Output exactly, with nothing added, the entries from the first line through the line with "distinct subjects: Mathematics".

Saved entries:
════

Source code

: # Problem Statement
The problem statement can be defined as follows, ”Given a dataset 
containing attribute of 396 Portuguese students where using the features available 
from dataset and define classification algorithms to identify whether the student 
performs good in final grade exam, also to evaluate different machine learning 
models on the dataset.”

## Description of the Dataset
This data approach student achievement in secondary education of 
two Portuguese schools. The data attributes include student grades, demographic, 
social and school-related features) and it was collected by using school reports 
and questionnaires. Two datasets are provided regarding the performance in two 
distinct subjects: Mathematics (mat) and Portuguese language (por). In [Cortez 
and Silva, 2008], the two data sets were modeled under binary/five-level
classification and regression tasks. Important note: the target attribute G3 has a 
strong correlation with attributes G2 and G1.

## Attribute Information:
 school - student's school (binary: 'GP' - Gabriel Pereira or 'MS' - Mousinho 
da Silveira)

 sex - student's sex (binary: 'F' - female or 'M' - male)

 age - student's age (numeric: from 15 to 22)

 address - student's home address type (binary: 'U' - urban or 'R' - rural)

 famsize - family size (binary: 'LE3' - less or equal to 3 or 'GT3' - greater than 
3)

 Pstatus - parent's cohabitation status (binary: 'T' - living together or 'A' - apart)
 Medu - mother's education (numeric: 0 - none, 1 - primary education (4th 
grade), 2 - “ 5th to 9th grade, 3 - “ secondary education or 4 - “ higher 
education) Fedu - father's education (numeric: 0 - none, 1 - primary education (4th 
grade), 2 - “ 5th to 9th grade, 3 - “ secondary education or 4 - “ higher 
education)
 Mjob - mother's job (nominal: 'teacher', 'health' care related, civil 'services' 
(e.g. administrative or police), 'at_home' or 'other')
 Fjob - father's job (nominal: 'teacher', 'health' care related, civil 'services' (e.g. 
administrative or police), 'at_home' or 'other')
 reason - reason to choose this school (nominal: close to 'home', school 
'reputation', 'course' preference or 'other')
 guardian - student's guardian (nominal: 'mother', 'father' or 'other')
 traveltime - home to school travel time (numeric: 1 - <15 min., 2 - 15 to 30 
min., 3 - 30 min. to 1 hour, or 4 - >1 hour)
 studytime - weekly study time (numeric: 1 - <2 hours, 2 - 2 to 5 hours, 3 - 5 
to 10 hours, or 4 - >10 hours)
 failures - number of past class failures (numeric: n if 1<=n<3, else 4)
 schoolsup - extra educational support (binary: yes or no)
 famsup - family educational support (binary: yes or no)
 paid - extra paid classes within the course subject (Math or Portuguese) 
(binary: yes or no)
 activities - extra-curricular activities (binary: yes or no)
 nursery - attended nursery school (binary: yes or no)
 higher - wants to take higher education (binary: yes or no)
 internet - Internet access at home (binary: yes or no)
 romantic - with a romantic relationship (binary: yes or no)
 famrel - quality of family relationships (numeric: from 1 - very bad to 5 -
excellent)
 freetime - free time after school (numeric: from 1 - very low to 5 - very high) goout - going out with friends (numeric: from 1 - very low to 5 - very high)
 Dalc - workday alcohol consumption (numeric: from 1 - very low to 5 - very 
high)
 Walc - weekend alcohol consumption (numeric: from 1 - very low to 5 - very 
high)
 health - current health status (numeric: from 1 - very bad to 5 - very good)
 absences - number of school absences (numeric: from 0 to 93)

════

## Answer to this task
Source code

: # Problem Statement
The problem statement can be defined as follows, ”Given a dataset 
containing attribute of 396 Portuguese students where using the features available 
from dataset and define classification algorithms to identify whether the student 
performs good in final grade exam, also to evaluate different machine learning 
models on the dataset.”

## Description of the Dataset
This data approach student achievement in secondary education of 
two Portuguese schools. The data attributes include student grades, demographic, 
social and school-related features) and it was collected by using school reports 
and questionnaires. Two datasets are provided regarding the performance in two 
distinct subjects: Mathematics (mat) and Portuguese language (por). In [Cortez 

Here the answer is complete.